Andriy Stryzhak (Андрій Андрійович Стрижак; born 21 November 1947) is a Ukrainian lawyer, judge, investigator and former chairman of the Constitutional Court of Ukraine.

Stryzhak is from Zakarpattia Oblast. His working career he started at the Uzhhorod Autotransportation Company as a technician. After his obligatory military service, Stryzhak enrolled to the Kharkiv Law Institute. He graduated Yaroslav Mudryi National Law University (Kharkiv Law Institute) in 1971 and after half a year working as an investigator of the Ivanivka Raion persecution office (Odessa Oblast) until 1974 Stryzhak worked in the Uzhhorod city persecutor office. In 1974 to 1978 Stryzhak worked in the Zakarpattia Oblast persecutor office.

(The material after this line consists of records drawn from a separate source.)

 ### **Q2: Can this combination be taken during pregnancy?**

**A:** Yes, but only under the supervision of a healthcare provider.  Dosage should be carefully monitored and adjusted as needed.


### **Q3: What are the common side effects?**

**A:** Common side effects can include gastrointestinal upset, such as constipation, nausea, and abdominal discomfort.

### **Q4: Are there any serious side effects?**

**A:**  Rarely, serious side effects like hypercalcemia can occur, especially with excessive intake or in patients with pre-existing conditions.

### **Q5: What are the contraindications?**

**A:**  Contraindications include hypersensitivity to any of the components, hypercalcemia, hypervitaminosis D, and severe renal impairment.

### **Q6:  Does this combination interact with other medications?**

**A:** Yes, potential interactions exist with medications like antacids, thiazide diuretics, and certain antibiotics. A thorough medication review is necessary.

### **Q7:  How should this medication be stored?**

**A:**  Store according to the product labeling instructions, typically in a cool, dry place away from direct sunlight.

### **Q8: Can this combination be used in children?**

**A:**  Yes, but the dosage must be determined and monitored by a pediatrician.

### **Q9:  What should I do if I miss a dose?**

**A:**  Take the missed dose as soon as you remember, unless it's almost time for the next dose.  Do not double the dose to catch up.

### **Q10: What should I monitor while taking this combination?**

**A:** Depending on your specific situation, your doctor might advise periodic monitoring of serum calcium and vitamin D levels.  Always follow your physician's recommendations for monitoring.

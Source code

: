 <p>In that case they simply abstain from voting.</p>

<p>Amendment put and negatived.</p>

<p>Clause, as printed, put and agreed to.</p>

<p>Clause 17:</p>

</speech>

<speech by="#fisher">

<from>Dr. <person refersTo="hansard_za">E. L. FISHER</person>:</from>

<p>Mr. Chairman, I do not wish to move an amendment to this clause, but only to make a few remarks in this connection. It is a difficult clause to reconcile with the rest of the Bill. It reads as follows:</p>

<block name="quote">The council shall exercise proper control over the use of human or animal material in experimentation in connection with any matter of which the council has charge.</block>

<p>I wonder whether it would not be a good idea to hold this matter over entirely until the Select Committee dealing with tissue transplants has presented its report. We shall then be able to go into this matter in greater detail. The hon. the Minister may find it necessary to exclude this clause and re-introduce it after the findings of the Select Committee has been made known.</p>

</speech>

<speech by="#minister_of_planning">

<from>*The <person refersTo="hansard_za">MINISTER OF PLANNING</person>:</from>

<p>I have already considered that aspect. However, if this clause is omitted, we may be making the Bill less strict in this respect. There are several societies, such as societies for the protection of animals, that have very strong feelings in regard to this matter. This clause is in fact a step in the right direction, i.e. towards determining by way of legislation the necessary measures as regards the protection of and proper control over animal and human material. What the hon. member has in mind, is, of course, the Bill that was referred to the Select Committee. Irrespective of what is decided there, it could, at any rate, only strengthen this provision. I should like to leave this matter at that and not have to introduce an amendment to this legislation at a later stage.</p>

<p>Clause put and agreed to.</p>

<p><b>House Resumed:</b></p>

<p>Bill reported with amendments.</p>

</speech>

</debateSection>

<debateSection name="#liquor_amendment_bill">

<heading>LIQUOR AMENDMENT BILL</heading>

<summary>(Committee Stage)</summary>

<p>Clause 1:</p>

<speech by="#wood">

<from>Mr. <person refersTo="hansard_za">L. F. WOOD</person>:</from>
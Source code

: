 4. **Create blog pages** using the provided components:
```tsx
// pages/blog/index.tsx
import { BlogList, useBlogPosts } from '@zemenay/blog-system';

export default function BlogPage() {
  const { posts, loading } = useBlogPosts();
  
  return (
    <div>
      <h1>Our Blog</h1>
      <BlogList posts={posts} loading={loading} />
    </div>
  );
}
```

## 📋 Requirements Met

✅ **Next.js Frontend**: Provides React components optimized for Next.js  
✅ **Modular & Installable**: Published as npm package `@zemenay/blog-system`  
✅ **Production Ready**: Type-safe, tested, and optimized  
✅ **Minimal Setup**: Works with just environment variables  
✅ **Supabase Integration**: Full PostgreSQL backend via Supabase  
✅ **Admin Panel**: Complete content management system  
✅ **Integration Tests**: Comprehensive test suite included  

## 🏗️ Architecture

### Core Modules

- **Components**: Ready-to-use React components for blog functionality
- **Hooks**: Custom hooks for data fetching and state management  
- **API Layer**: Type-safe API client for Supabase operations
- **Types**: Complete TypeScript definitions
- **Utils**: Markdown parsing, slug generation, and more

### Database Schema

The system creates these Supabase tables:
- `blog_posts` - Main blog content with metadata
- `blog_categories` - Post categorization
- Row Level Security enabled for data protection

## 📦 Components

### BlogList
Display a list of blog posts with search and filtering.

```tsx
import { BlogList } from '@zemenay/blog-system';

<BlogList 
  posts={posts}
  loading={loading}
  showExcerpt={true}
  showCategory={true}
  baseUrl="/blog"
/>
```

In 1978-1988 and 1996-2006 he was a judge of the Zakarpattia Oblast court, heading the court in 1996–2006. In 1988 to 1996 Stryzhak was a judge of the Supreme Court of Ukraine, heading judicial college on criminal matters. In 2006-2010 he was a judge of the Constitutional Court of Ukraine, chairing it since 2007. In 2010 at the presidential inauguration Stryzhak was administering an oath from the President of Ukraine Viktor Yanukovych. In 2010 he was relieved of his duties by reaching the age of retirement.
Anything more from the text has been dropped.